Hello friends. This morning I lost one of the most influential women in my life, my grandmother. I originally wrote this post when my great grandmother passed away earlier this year, and I am updating it now with my most recent loss during this school year.
These losses made me realize that a lot of college students go through some type of loss during their four years in college. It can be really tough to lose someone when you’re trying to deal with classes and the stresses of college. Here are my tips for dealing with loss during your college years.
The most important things to do is tell your professors as soon as possible. It isn’t fun to type out those emails right after losing a loved one, but it is vital! 99% of the time, your professors will understand. They’re humans too, and they know what you’re going through. The first thing you need to do when you learn something has happened is email all of them. Let them know what happened, and ask them to be prepared for you to miss sometime in the next two weeks for the funeral. Even if you don’t know the date for the funeral, letting them know early will help them be lenient later on.
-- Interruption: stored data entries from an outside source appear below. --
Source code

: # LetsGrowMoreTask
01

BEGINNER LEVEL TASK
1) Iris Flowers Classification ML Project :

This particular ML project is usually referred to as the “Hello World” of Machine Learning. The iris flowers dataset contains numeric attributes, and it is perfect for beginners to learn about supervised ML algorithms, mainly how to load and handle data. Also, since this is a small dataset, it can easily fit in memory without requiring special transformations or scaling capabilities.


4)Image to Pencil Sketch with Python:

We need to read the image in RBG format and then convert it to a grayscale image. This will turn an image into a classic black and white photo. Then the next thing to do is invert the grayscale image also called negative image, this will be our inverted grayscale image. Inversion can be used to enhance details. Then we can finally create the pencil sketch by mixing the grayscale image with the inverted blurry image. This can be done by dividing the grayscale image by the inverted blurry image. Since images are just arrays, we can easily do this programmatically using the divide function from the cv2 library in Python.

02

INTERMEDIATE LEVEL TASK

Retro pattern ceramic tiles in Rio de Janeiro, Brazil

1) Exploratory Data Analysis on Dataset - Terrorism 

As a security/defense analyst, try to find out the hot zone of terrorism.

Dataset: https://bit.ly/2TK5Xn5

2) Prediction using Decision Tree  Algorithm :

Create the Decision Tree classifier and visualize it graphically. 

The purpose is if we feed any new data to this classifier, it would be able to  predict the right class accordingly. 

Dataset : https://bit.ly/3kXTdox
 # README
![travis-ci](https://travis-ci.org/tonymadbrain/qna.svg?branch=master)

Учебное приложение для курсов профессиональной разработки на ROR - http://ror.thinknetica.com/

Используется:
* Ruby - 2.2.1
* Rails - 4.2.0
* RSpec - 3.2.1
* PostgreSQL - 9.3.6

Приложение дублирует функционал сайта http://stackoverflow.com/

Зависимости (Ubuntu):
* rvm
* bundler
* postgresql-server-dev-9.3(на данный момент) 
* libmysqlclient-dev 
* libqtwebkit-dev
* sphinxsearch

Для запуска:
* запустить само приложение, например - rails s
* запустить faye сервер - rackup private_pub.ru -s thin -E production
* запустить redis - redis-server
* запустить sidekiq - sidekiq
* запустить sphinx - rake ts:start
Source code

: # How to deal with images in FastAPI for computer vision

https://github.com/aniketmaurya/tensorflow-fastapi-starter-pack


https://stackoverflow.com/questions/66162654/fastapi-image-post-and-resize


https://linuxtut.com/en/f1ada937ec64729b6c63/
It is a rare occasion that a professor will not let you leave, even during a final. If they are being uncooperative, try emailing the head of the department and see what your options are. There is no time when school should come before the loss of a family member. Most schools have a bereavement policy ranging from two – five days based on the closeness of the relation. Professors have to comply with that policy, so don’t worry about missing.
Loss is always difficult, but it can be especially hard in college because you don’t have your friends and family around you. If you go to school close by, I would recommend driving home and spending the night with your family. If you live more than a few hours away, try skyping or calling someone from home. You don’t have to talk about what happened, but it’s still nice to see a friendly face. Try not be alone. Everyone deals with loss in their own way, so do whatever works best for you.
Use the resources your school provides. Most universities will have some type of counseling center that provides free services to students. There might be some difficulty with getting an appointment quickly. If that happens, don’t hesitate to tell them what is going on. If that doesn’t help, there are many private practices that are covered by insurance. There are also lots of grief therapy websites if all else fails – in addition to therapy hotlines (like the ones found here.
Don’t be afraid to break down. Grief is not something you can control. If you are in the middle of class, and you suddenly can’t take it, leave. Your professor will understand. An in-class discussion about life and death triggered me the day after my grandma passed, and I had to excuse myself for a little while to calm down. The professor was totally understanding and didn’t mark me down for it or embarrass me in front of the class.
Make sure you’re taking care of yourself. The person you lost would not want to see you down in the dumps and letting yourself fall to the wayside. Get the help you need. If you lost someone like a parent, you might need to take time off school. Your school will almost always comply and help you out. You can take a semester off and come back when you feel ready. As much as I felt like laying in bed all day and crying, I knew my grandmother would not be happy with that, so I pulled myself up and took care of myself. Remember, however, not to push yourself too far. If you don’t feel okay to go out for a few days, that’s fine. Move at your own pace as you work through the grief.
Losing someone you love is incredibly hard and can often make you feel like giving up. However, with proper grief management techniques, it doesn’t have to destroy your college career. Following these tips will help you both deal with your loss and continue doing well in college. Thank you for reading, and I hope these tips can help some of you get through this difficult time, I know writing it helped me work through just a little bit of my pain.